Collected data entries:
Start of Block
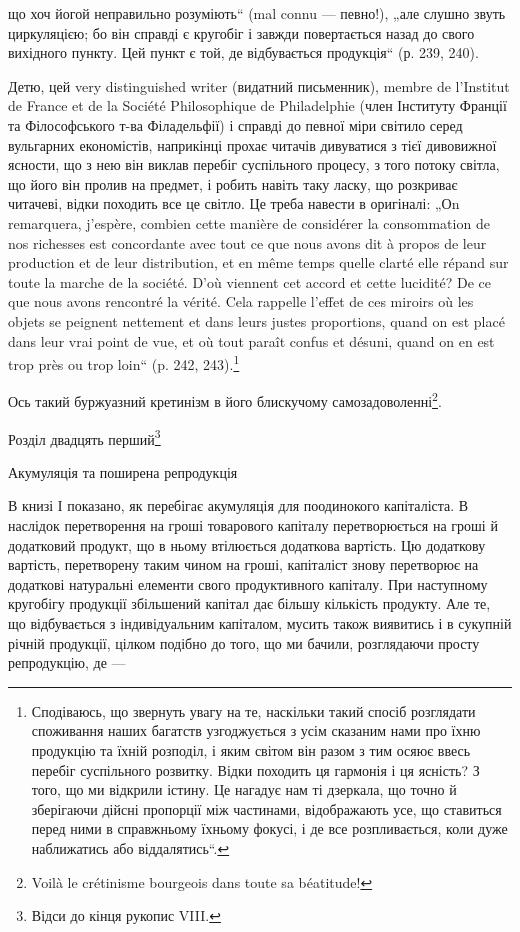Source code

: \parcont{}  %
що хоч йогой неправильно розуміють“ (mal connu — певно!), „але слушно звуть циркуляцією; бо він
справді є кругобіг і завжди повертається назад до свого вихідного пункту. Цей пункт є той, де
відбувається продукція“ (р. 239, 240).

Детю, цей very distinguished writer (видатний письменник), membre de l’Institut de France et de la
Société Philosophique de Philadelphie (член Інституту Франції та Філософського т-ва Філадельфії) і
справді до певної міри світило серед вульгарних економістів, наприкінці прохає читачів дивуватися з
тієї дивовижної ясности, що з нею він виклав перебіг суспільного процесу, з того потоку світла, що
його він пролив на предмет, і робить навіть таку ласку, що розкриває читачеві, відки походить все це
світло. Це треба навести в оригіналі: „Оn remarquera, j’espère, combien cette manière de considérer
la consommation de nos richesses est concordante avec tout ce que nous avons dit à propos de leur
production et de leur distribution, et en même temps quelle clarté elle répand sur toute la marche
de la société. D'où viennent cet accord et cette lucidité? De ce que nous avons rencontré la vérité.
Cela rappelle l’effet de ces miroirs où les objets se peignent nettement et dans leurs justes
proportions, quand on est placé dans leur vrai point de vue, et où tout paraît confus et désuni,
quand on en est trop près ou trop loin“ (p. 242, 243).\footnote*{
Сподіваюсь, що звернуть увагу на те, наскільки такий спосіб розглядати споживання наших багатств
узгоджується з усім сказаним нами про їхню продукцію та їхній розподіл, і яким світом він разом з
тим осяює ввесь перебіг суспільного розвитку. Відки походить ця гармонія і ця ясність? З того, що ми
відкрили істину. Це нагадує нам ті дзеркала, що точно й зберігаючи дійсні пропорції між частинами,
відображають усе, що ставиться перед ними в справжньому їхньому фокусі, і де все розпливається, коли
дуже наближатись або віддалятись“.
}

Ось такий буржуазний кретинізм в його блискучому самозадоволенні\footnote*{
Voilà le crétinisme bourgeois dans toute sa béatitude!
}.

Розділ двадцять перший\footnote{
Відси до кінця рукопис VIII.
}

Акумуляція та поширена репродукція

В книзі І показано, як перебігає акумуляція для поодинокого капіталіста. В наслідок перетворення на
гроші товарового капіталу перетворюється на гроші й додатковий продукт, що в ньому втілюється
додаткова вартість. Цю додаткову вартість, перетворену таким чином на гроші, капіталіст знову
перетворює на додаткові натуральні елементи свого продуктивного капіталу. При наступному кругобігу
продукції збільшений капітал дає більшу кількість продукту. Але те, що відбувається з індивідуальним
капіталом, мусить також виявитись і в сукупній річній продукції, цілком подібно до того, що ми
бачили, розглядаючи просту репродукцію, де —
\parbreak{}  %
End of Block
Beginning at the line above that contains "світло. Це треба", return each line exactly through the line that contains "la consommation de", and no others.

світло. Це треба навести в оригіналі: „Оn remarquera, j’espère, combien cette manière de considérer
la consommation de nos richesses est concordante avec tout ce que nous avons dit à propos de leur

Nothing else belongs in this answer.